60 % des répondants estiment que l’essor de l’IA représente une menace pour leur activité professionnelle.
« Parmi les auteurs de l’écrit, les traducteurs apparaissent de très loin comme les plus préoccupés par l’essor de l’IA ».
79 % d’entre eux estiment qu’elle représente un risque pour leur activité alors qu’ils ne sont que 56 % chez les auteurs « non traducteurs » (+24 points). Seulement 11 % des traducteurs estiment que l’IA peut être une opportunité pour leur activité, alors qu’ils sont 26 % chez les autres auteurs. Le secteur de la traduction, technique et littéraire, a été le premier investi par des logiciels de traduction tels que DeepL ou autre. L’inquiétude apparaît assez vive également chez les illustrateurs, dont 78 % estiment que l’IA représente une menace.
40 % des répondants déclarent avoir déjà utilisé un outil d’IA dans le cadre de leur activité de création. Ils sont 30 % chez les illustrateurs de bande-dessinées ou auteurs d’illustrations. Les auteurs du livre sont 52 % à avoir effectué des recherches avec ce procédé et 27 % ont généré un texte. Les 2/3 des artistes auteurs estiment que la manière dont l’outil a répondu à leur attente était satisfaisante.

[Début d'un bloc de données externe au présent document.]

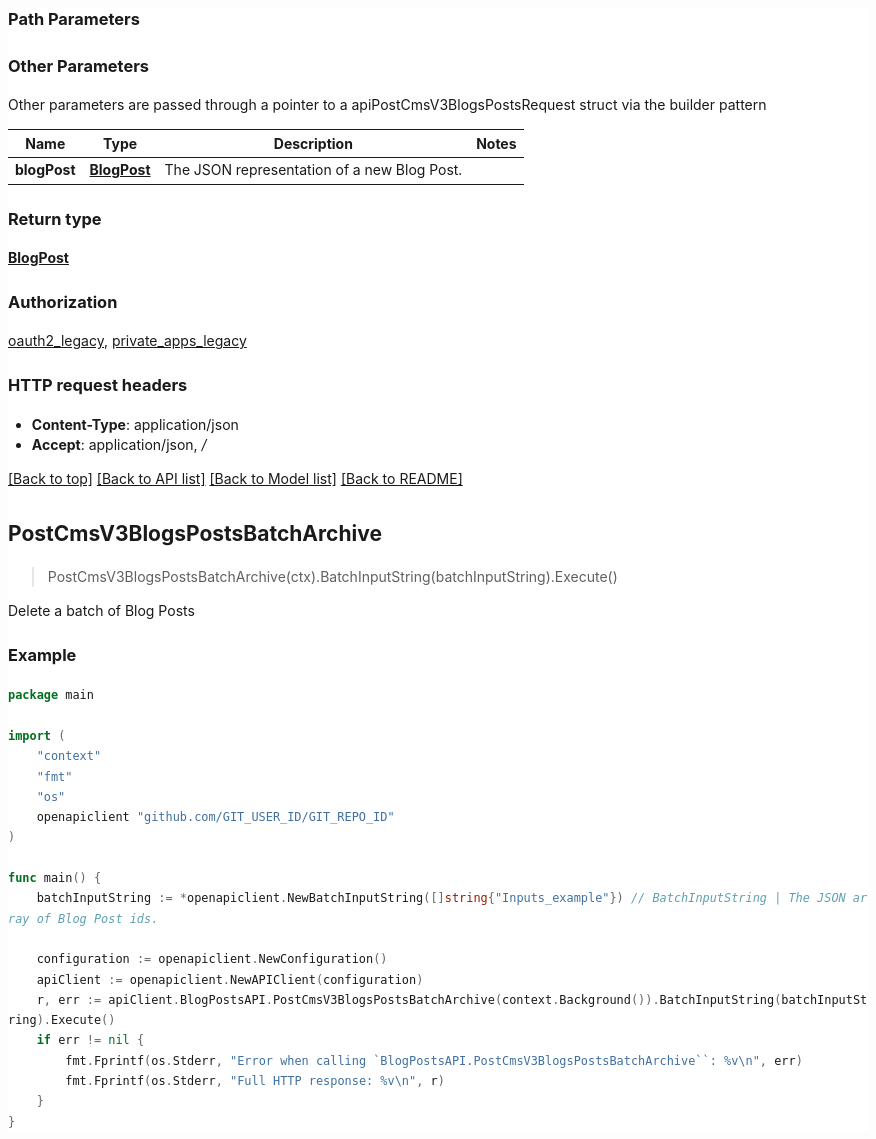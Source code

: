 ### Path Parameters



### Other Parameters

Other parameters are passed through a pointer to a apiPostCmsV3BlogsPostsRequest struct via the builder pattern


Name | Type | Description  | Notes
------------- | ------------- | ------------- | -------------
 **blogPost** | [**BlogPost**](BlogPost.md) | The JSON representation of a new Blog Post. | 

### Return type

[**BlogPost**](BlogPost.md)

### Authorization

[oauth2_legacy](../README.md#oauth2_legacy), [private_apps_legacy](../README.md#private_apps_legacy)

### HTTP request headers

- **Content-Type**: application/json
- **Accept**: application/json, */*

[[Back to top]](#) [[Back to API list]](../README.md#documentation-for-api-endpoints)
[[Back to Model list]](../README.md#documentation-for-models)
[[Back to README]](../README.md)


## PostCmsV3BlogsPostsBatchArchive

> PostCmsV3BlogsPostsBatchArchive(ctx).BatchInputString(batchInputString).Execute()

Delete a batch of Blog Posts



### Example

```go
package main

import (
	"context"
	"fmt"
	"os"
	openapiclient "github.com/GIT_USER_ID/GIT_REPO_ID"
)

func main() {
	batchInputString := *openapiclient.NewBatchInputString([]string{"Inputs_example"}) // BatchInputString | The JSON array of Blog Post ids.

	configuration := openapiclient.NewConfiguration()
	apiClient := openapiclient.NewAPIClient(configuration)
	r, err := apiClient.BlogPostsAPI.PostCmsV3BlogsPostsBatchArchive(context.Background()).BatchInputString(batchInputString).Execute()
	if err != nil {
		fmt.Fprintf(os.Stderr, "Error when calling `BlogPostsAPI.PostCmsV3BlogsPostsBatchArchive``: %v\n", err)
		fmt.Fprintf(os.Stderr, "Full HTTP response: %v\n", r)
	}
}
```
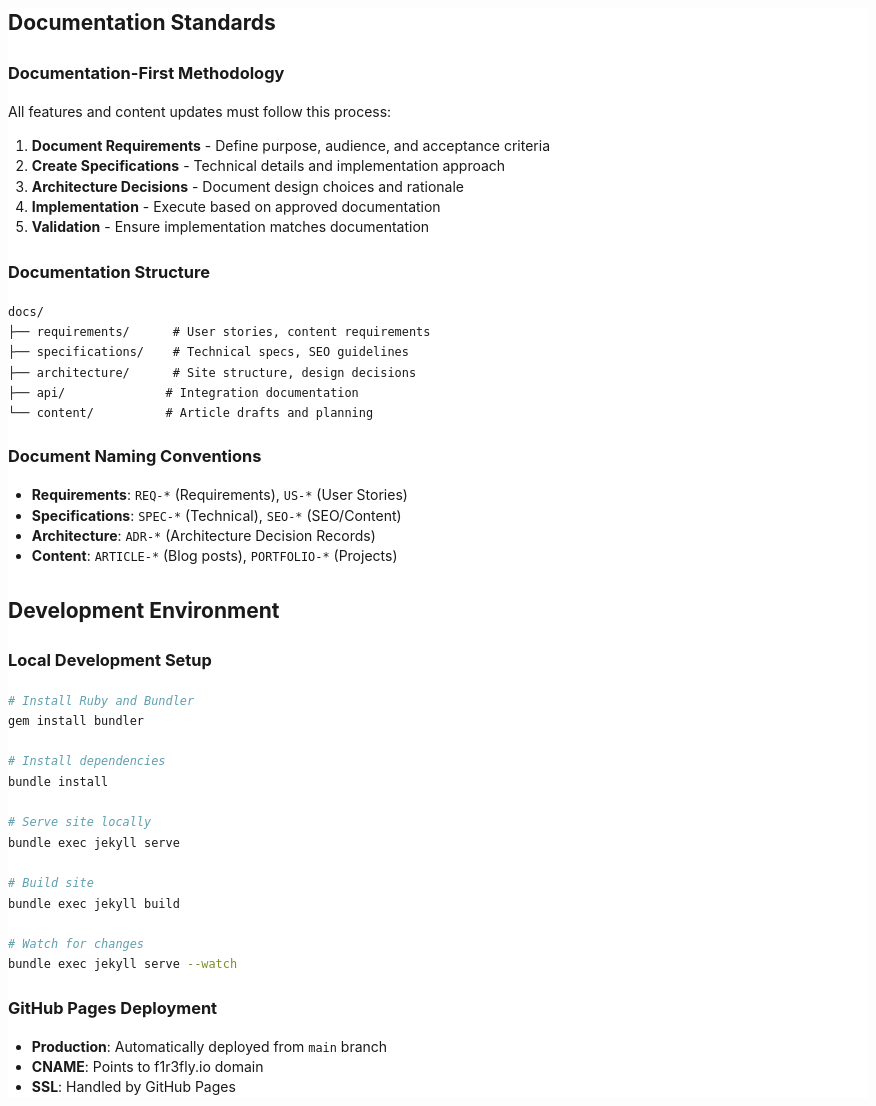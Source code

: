 ## Documentation Standards

### Documentation-First Methodology
All features and content updates must follow this process:
1. **Document Requirements** - Define purpose, audience, and acceptance criteria
2. **Create Specifications** - Technical details and implementation approach
3. **Architecture Decisions** - Document design choices and rationale
4. **Implementation** - Execute based on approved documentation
5. **Validation** - Ensure implementation matches documentation

### Documentation Structure
```
docs/
├── requirements/      # User stories, content requirements
├── specifications/    # Technical specs, SEO guidelines
├── architecture/      # Site structure, design decisions
├── api/              # Integration documentation
└── content/          # Article drafts and planning
```

### Document Naming Conventions
- **Requirements**: `REQ-*` (Requirements), `US-*` (User Stories)
- **Specifications**: `SPEC-*` (Technical), `SEO-*` (SEO/Content)
- **Architecture**: `ADR-*` (Architecture Decision Records)
- **Content**: `ARTICLE-*` (Blog posts), `PORTFOLIO-*` (Projects)

## Development Environment

### Local Development Setup
```bash
# Install Ruby and Bundler
gem install bundler

# Install dependencies
bundle install

# Serve site locally
bundle exec jekyll serve

# Build site
bundle exec jekyll build

# Watch for changes
bundle exec jekyll serve --watch
```

### GitHub Pages Deployment
- **Production**: Automatically deployed from `main` branch
- **CNAME**: Points to f1r3fly.io domain
- **SSL**: Handled by GitHub Pages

3 % ont déjà signé un contrat d’édition leur interdisant l’utilisation de tout outil d’IA.
86 % des répondants, tous secteurs confondus, estiment qu’il est urgent de mettre en place un label ou une information obligatoire sur les œuvres à destination des consommateurs. 65 % du panel se déclarent strictement opposés à laisser leurs œuvres être utilisées par des IA, à quelques conditions que ce soit. Alors que 34 % seraient prêts à y consentir contre une rémunération juste et équitable. 16 % des artistes auteurs disent avoir déjà constaté une baisse de leur activité artistique liées à l’utilisation concurrente d’outils d’intelligence artificielle. Cette proportion est nettement plus marquée chez les traducteurs (+ 40 %). 45 % des auteurs qui ont noté un impact de l’IA sur leur travail, ont également ressenti un impact sur leur rémunération, à la baisse. 27 % trouvent que l’IA joue un rôle dans les délais de remise des projets éditoriaux ou artistiques demandés par leurs diffuseurs, les éditeurs étant plus exigeants.
Outre les résultats de cette étude, le SGDL travaille sur la solution « opt out », qui est une option de retrait. Sur la plateforme de protection juridique des œuvres, dénommée Hugo, nous allons développer un nouveau volet « opt out » où les auteurs pourront autoriser ou interdire l’utilisation de leurs manuscrits. C’est aujourd’hui le seul levier qui permettrait d’enclencher une négociation. L’idée est de rétablir un rapport de force. Nous avons vraiment besoin que les auteurs expriment leur volonté de ne pas apparaître dans les bases de données des moteurs IA aujourd’hui. S’ils ne le font pas, les acteurs de l’IA ont légalement l’autorisation de tout prendre ».